EXERCISE PROMPT — Go line by line through the entries below and copy those containing the string "ThinkPad".

▶

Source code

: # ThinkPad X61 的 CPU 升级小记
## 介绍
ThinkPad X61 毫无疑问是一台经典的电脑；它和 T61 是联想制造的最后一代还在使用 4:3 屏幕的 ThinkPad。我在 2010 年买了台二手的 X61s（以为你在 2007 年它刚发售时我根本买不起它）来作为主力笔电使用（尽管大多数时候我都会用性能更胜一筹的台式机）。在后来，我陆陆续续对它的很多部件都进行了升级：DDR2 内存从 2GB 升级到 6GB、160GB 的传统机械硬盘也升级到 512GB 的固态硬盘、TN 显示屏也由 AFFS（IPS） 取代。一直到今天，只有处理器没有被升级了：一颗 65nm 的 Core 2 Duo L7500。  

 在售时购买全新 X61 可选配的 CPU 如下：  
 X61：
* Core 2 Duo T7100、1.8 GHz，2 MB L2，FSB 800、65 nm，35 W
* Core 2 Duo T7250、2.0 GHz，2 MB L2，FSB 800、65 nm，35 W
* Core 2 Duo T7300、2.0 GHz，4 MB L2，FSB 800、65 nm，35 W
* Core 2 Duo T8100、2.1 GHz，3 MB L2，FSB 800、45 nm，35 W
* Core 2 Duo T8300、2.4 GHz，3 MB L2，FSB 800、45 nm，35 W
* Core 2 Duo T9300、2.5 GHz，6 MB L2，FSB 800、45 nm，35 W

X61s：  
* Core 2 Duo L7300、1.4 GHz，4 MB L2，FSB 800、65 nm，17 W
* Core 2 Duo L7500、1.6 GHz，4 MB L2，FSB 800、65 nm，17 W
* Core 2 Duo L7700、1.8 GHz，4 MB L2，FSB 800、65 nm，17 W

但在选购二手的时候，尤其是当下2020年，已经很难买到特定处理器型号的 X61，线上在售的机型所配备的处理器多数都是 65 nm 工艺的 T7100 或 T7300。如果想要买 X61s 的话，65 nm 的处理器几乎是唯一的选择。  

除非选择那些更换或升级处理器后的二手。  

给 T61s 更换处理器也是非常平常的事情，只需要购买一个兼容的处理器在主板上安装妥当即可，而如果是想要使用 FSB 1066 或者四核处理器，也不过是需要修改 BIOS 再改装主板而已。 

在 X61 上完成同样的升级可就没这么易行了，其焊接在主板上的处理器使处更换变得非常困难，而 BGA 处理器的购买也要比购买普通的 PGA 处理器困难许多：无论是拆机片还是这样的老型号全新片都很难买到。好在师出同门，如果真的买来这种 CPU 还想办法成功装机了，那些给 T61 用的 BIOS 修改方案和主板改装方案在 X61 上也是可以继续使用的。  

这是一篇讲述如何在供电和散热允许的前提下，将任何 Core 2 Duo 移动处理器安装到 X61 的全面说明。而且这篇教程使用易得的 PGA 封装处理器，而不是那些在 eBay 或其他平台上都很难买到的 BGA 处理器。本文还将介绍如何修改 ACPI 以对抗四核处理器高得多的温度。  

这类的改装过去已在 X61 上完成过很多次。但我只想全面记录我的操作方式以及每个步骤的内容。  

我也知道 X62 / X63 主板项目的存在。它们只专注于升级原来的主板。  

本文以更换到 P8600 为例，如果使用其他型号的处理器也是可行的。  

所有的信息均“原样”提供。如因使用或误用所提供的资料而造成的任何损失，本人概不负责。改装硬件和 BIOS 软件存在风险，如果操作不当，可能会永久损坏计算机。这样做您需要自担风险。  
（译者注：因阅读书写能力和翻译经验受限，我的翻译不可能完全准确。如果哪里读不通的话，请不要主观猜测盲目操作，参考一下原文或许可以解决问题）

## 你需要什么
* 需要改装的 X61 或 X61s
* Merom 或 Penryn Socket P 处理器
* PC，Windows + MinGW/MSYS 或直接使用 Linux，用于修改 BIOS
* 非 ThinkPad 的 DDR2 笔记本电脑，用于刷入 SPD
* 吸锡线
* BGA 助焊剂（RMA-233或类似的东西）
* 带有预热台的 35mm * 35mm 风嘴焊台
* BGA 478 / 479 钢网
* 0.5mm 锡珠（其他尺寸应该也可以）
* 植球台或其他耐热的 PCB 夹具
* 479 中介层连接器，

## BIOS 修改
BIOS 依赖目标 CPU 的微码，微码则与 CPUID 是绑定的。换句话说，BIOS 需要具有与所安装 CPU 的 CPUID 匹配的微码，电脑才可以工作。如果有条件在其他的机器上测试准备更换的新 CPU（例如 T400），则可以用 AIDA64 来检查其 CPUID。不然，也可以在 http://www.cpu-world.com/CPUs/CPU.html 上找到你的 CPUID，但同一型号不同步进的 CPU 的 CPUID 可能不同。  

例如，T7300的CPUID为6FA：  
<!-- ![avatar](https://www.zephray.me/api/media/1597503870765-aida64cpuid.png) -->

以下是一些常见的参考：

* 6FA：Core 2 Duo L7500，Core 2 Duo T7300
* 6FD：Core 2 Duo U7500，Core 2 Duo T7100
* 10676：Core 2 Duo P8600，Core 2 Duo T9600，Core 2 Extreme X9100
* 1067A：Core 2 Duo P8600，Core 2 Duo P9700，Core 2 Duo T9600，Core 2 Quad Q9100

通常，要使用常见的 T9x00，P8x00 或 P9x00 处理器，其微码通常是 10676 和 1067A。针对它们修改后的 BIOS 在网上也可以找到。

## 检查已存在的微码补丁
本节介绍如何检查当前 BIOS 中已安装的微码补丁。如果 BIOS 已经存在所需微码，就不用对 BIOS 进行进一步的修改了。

◀

YOUR RESPONSE —
: # ThinkPad X61 的 CPU 升级小记
ThinkPad X61 毫无疑问是一台经典的电脑；它和 T61 是联想制造的最后一代还在使用 4:3 屏幕的 ThinkPad。我在 2010 年买了台二手的 X61s（以为你在 2007 年它刚发售时我根本买不起它）来作为主力笔电使用（尽管大多数时候我都会用性能更胜一筹的台式机）。在后来，我陆陆续续对它的很多部件都进行了升级：DDR2 内存从 2GB 升级到 6GB、160GB 的传统机械硬盘也升级到 512GB 的固态硬盘、TN 显示屏也由 AFFS（IPS） 取代。一直到今天，只有处理器没有被升级了：一颗 65nm 的 Core 2 Duo L7500。  
* 非 ThinkPad 的 DDR2 笔记本电脑，用于刷入 SPD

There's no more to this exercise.